2010-01-20 Thread Greg Stark
That doesn't sound right. The kernel having 10% of memory dirty doesn't mean
there's a queue you have to jump at all. You don't get into any queue until
the kernel initiates write-out which will be based on the usage counters --
basically a lru. fsync and cousins like sync_file_range and
posix_fadvise(DONT_NEED) in initiate write-out right away.

How many pending write-out requests for how much data the kernel should keep
active is another question but I imagine it has more to do with storage
hardware than how much memory your system has. And for most hardware it's
probably on the order of megabytes or less.

greg

On 20 Jan 2010 21:19, "Greg Smith"  wrote:

Jeff Davis wrote: > > >> On one side, we might finally be >> able to use
regular drives with their ...
I know they just tweaked this area recently so this may be a bit out of
date, but kernels starting with 2.6.22 allow you to get up to 10% of memory
dirty before getting really aggressive about writing things out, with writes
starting to go heavily at 5%.  So even with a 1GB server, you could easily
find 100MB of data sitting in the kernel buffer cache ahead of a database
write that needs to hit disc.  Once you start considering the case with
modern hardware, where even my desktop has 8GB of RAM and most serious
servers I see have 32GB, you can easily have gigabytes of such data queued
in front of the write that now needs to hit the platter.

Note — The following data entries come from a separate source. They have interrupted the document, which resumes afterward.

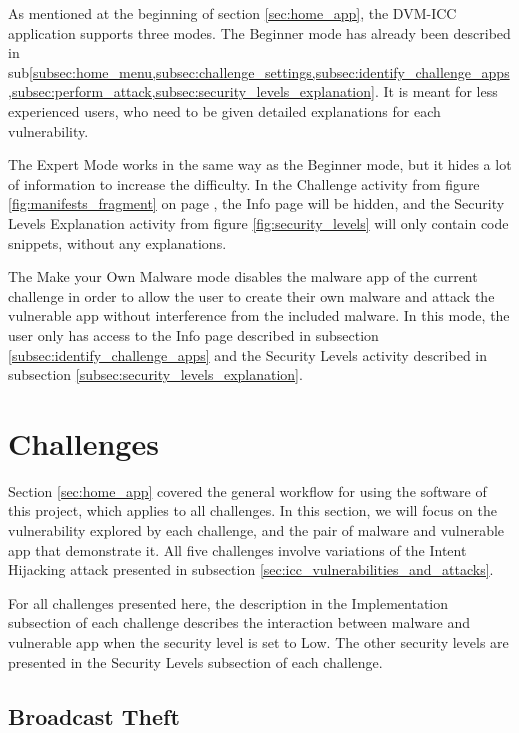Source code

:     As mentioned at the beginning of section \ref{sec:home_app}, the DVM-ICC application supports three modes. The Beginner mode has already been described in sub\cref{subsec:home_menu,subsec:challenge_settings,subsec:identify_challenge_apps,subsec:perform_attack,subsec:security_levels_explanation}. It is meant for less experienced users, who need to be given detailed explanations for each vulnerability.
    
    The Expert Mode works in the same way as the Beginner mode, but it hides a lot of information to increase the difficulty. In the Challenge activity from figure \ref{fig:manifests_fragment} on page \pageref{fig:manifests_fragment}, the Info page will be hidden, and the Security Levels Explanation activity from figure \ref{fig:security_levels} will only contain code snippets, without any explanations.
    
    The Make your Own Malware mode disables the malware app of the current challenge in order to allow the user to create their own malware and attack the vulnerable app without interference from the included malware. In this mode, the user only has access to the Info page described in subsection \ref{subsec:identify_challenge_apps} and the Security Levels activity described in subsection \ref{subsec:security_levels_explanation}.
    
    \section{Challenges}
        \label{sec:challenges}
        
    Section \ref{sec:home_app} covered the general workflow for using the software of this project, which applies to all challenges. In this section, we will focus on the vulnerability explored by each challenge, and the pair of malware and vulnerable app that demonstrate it. All five challenges involve variations of the Intent Hijacking attack presented in subsection \ref{sec:icc_vulnerabilities_and_attacks}.
    
    For all challenges presented here, the description in the Implementation subsection of each challenge describes the interaction between malware and vulnerable app when the security level is set to Low. The other security levels are presented in the Security Levels subsection of each challenge.
    
    \subsection{Broadcast Theft}
        \label{subsec:broadcast_theft}
        
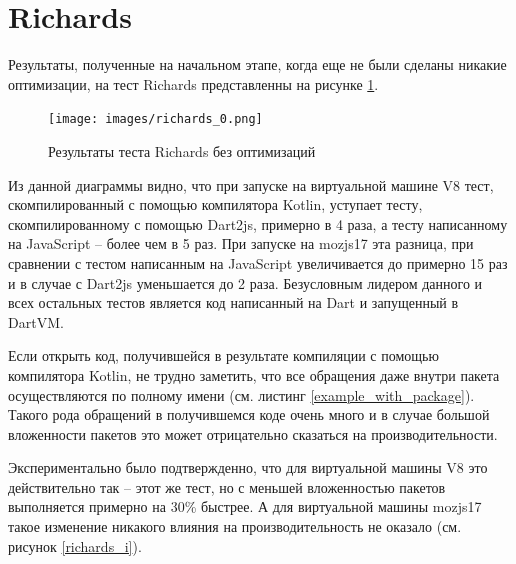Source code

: \section{Richards}

Результаты, полученные на начальном этапе, когда еще не были сделаны никакие оптимизации, на тест Richards представленны на рисунке \ref{richards_0}.

\begin{figure}[ht!]
\centering
\texttt{[image: images/richards\_0.png]}
\caption{Результаты теста Richards без оптимизаций}
\label{richards_0}
\end{figure}

Из данной диаграммы видно, что при запуске на виртуальной машине V8 тест, скомпилированный с помощью компилятора Kotlin, уступает тесту, скомпилированному с помощью Dart2js, примерно в 4 раза, а тесту написанному на JavaScript -- более чем в 5 раз. При запуске на mozjs17 эта разница, при сравнении с тестом написанным на JavaScript увеличивается до примерно 15 раз и в случае с Dart2js уменьшается до 2 раза. Безусловным лидером данного и всех остальных тестов является код написанный на Dart и запущенный в DartVM.

Если открыть код, получившейся в результате компиляции с помощью компилятора Kotlin, не трудно заметить, что все обращения даже внутри пакета осуществляются по полному имени (см. листинг \ref{example_with_package}). Такого рода обращений в получившемся коде очень много и в случае большой вложенности пакетов это может отрицательно сказаться на производительности. 

\begin{code}
\begin{JavaScript}[caption=Пример код с обращением по полному имени внутри того же пакета, label=example_with_package]
...
_ = {
org: Kotlin.definePackage({
  jetbrains: Kotlin.definePackage({
    kotlin: Kotlin.definePackage({
      benchmarks: Kotlin.definePackage({
        Richards_from_darts: Kotlin.definePackage({
          js: Kotlin.definePackage({
            //...
            addIdleTask: function (id, priority, queue, count) {
            this.addRunningTask(id, priority, queue, new _.org.jetbrains.kotlin.benchmarks.Richards.js.IdleTask(this, 1, count));
            }
            //...
\end{JavaScript}
\end{code}

Экспериментально было подтвержденно, что для виртуальной машины V8 это действительно так -- этот же тест, но с меньшей вложенностью пакетов выполняется примерно на 30\% быстрее. А для виртуальной машины mozjs17 такое изменение никакого влияния на производительность не оказало (см. рисунок \ref{richards_i}).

The dream is that a proper barrier implementation will then shuffle your
important write to the front of that queue, without waiting for everything
else to clear first.  The exact performance impact depends on how many
non-database writes happen.  But even on a dedicated database disk, it
should still help because there are plenty of non-sync'd writes coming out
the background writer via its routine work and the checkpoint writes.  And
the ability to fully utilize the write cache on the individual drives, on
commodity hardware, without risking database corruption would make life a
lot easier.

-- 
Greg Smith2ndQuadrant   Baltimore, MD
PostgreSQL Training, Services and Support
g...@2ndquadrant.com  www.2ndQuadrant.com


Re: [PERFORM] ext4 finally doing the right thing

2010-01-20 Thread Greg Smith

Greg Stark wrote:


That doesn't sound right. The kernel having 10% of memory dirty 
doesn't mean there's a queue you have to jump at all. You don't get 
into any queue until the kernel initiates write-out which will be 
based on the usage counters -- basically a lru. fsync and cousins like 
sync_file_range and posix_fadvise(DONT_NEED) in initiate write-out 
right away.




Most safe ways ext3 knows how to initiate a write-out on something that 
must go (because it's gotten an fsync on data there) requires flushing 
every outstanding write to that filesystem along with it.  So as soon as 
a single WAL write shows up, bam!  The whole cache is emptied (or at 
least everything associated with that filesystem), and the caller who 
asked for that little write is stuck waiting for everything to clear 
before their fsync returns success.


This particular issue absolutely killed Firefox when they switched to 
using SQLite not too long ago; high-level discussion at 
http://shaver.off.net/diary/2008/05/25/fsyncers-and-curveballs/ and 
confirmation/discussion of the issue on lkml at 
https://kerneltrap.org/mailarchive/linux-fsdevel/2008/5/26/1941354 . 

Note the comment from the first article saying "those delays can be 30 
seconds or more".  On multiple occasions, I've measured systems with 
dozens of disks in a high-performance RAID1+0 with battery-backed 
controller that could grind to a halt for 10, 20, or more seconds in 
this situation, when running pgbench on a big database.  As was the case 
on the latest one I saw, if you've got 32GB of RAM and have let 3.2GB of 
random I/O from background writer/checkpoint writes back up because 
Linux has been lazy about getting to them, that takes a while to clear 
no matter how good the underlying hardware.


Write barriers were supposed to improve all this when added to ext3, but 
they just never seemed to work right for many people.  After reading 
that lkml thread, among others, I know I was left not trusting anything 
beyond the simplest path through this area of the filesystem.  Slow is 
better than corrupted.


So the good news I was relaying is that it looks like this finally work 
on ext4, giving it the behavior you described and expected, but that's 
not actually been there until now.  I was hoping someone with more free 
time than me might be interested to go investigate further if I pointed 
the advance out.  I'm stuck with too many production systems to play 
with new kernels at the moment, but am quite curious.